Carys Davies’ West is one of those debuts which actually lived up to the often used ‘stunning’ label, whetting my appetite for The Mission House. Set in Ooty, a South Indian hill station, against a backdrop of rising religious tension it follows Hilary who is taken under the wing of the local priest and his adopted daughter who forms a friendship with the incomer. ‘The Mission House boldly and imaginatively explores post-colonial ideas in a world fractured between faith and non-belief, young and old, imperial past and nationalistic present. Tenderly subversive and meticulously crafted, it is a deeply human fable of the wonders and terrors of connection in a modern world’ say the publishers which sounds very enticing to me.
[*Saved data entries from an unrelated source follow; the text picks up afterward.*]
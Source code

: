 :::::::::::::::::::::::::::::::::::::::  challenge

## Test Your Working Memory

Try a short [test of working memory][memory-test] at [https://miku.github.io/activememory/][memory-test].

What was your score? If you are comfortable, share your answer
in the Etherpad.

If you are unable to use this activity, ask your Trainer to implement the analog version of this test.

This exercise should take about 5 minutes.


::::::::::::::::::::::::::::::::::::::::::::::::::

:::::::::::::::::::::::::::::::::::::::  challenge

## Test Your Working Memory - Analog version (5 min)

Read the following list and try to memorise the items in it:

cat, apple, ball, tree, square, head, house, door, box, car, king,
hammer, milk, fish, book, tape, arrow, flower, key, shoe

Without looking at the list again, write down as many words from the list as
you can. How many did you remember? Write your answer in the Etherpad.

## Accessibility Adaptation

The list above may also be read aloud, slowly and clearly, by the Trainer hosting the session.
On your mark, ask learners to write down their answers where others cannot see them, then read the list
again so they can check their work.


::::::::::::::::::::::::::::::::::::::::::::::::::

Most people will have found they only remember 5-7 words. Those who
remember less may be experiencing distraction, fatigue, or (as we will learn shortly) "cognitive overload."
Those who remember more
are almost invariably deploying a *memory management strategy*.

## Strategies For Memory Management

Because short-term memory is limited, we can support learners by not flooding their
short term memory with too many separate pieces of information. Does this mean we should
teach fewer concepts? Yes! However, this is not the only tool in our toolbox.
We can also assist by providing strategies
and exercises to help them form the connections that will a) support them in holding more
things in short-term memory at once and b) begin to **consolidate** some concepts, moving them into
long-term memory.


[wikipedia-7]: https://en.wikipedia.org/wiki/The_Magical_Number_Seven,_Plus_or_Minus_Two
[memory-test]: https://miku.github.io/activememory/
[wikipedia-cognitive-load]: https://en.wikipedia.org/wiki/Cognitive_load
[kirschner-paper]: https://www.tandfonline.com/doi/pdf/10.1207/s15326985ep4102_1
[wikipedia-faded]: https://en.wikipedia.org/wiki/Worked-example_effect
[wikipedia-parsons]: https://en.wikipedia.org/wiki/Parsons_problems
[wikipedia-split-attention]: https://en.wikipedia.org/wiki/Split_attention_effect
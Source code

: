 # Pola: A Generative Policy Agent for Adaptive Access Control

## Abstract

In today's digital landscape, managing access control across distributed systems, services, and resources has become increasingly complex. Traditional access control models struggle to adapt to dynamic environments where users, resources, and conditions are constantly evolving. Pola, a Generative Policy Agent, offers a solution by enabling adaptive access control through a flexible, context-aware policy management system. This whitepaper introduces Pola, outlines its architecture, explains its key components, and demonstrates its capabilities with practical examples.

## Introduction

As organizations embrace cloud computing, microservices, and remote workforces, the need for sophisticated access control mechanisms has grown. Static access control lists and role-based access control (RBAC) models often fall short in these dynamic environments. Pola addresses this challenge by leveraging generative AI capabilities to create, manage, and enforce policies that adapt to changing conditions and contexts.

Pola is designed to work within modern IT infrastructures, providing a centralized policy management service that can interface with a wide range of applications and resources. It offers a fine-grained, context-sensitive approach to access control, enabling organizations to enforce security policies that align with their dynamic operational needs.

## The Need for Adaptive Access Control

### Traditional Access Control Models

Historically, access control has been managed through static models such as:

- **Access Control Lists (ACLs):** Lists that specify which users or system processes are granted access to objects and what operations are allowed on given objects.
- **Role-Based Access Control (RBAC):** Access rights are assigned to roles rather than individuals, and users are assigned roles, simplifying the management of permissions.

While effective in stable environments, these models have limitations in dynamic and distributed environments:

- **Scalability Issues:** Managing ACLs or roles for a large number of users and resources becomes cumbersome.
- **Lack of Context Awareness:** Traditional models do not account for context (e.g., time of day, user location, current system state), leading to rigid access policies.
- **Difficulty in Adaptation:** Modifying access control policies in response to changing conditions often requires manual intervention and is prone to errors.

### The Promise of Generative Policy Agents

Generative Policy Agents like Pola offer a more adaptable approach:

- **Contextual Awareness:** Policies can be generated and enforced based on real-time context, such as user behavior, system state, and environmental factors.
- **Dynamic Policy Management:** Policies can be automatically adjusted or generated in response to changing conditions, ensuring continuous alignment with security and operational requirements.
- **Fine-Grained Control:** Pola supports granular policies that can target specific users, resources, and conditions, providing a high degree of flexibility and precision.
I reviewed Xiaolu Guo’s I Am China in the early days of this blog, describing it as a love story in fragments which could also be applied to her new novel, A Lover’s Discourse, by the sound of it. A Chinese woman comes to London, hoping her relationship will ease her loneliness in this country so different from her own. Her new life is explored through snatches of conversation between the woman and her lover in a multitude of different settings. ‘Suffused with a wonderful sense of humour, this intimate and tender novel asks universal questions: what is the meaning of home when we’ve been uprooted? How can a man and woman be together? And how best to find solid ground in a world of uncertainty?’ according to the blurb. Very much like the sound of that.
Anna Krien’s, Act of Grace, sounds very ambitious with its intertwining of four characters’ lives at least three of whom are living in the shadow of the Iraq War. ‘Crossing the frontiers of war, protest and cultural reconciliation, Act of Grace is a meditation on inheritance: the damage that one generation bestows upon the next, and the potential for transformation. It is a searing, powerful and utterly original work by an exceptional Australian writer’ say the publishers. Krien’s novel was longlisted for the Miles Franklin Award which bodes well.
Anna Bruno’s debut, Ordinary Hazards, sees a successful woman steadily drinking herself into oblivion in the bar where she met her ex-partner a few years ago on a blind date. Nine months after their divorce, she’s trying to understand how her life has taken such a turn. Her story emerges over the course of the evening until, apparently, she’s forced to face her past. The blurb temptingly sets us up for an evening ending in ‘shocking results’.
Emily St John Mandel’s dystopian Station Eleven was one of those titles impossible to avoid in my neck of the Twitter woods when it was published back in 2014 but I wasn’t a fan so you might wonder why I’m including The Glass Hotel here but I like the sound of both its settings and themes. The wealthy owner of the Hotel Caiette and its bartender begin a relationship on the same day as a hooded figure is seen scrawling a violent message on the hotel’s wall. Thirteen years later the erstwhile bartender disappears from the deck of a ship. ‘Weaving together the lives of these characters, Emily St. John Mandel’s The Glass Hotel moves between the ship, the towers of Manhattan, and the wilderness of remote British Columbia, painting a breathtaking picture of greed and guilt, fantasy and delusion, art and the ghosts of our pasts’ according to the publishers which sounds like an altogether different kind of dystopia.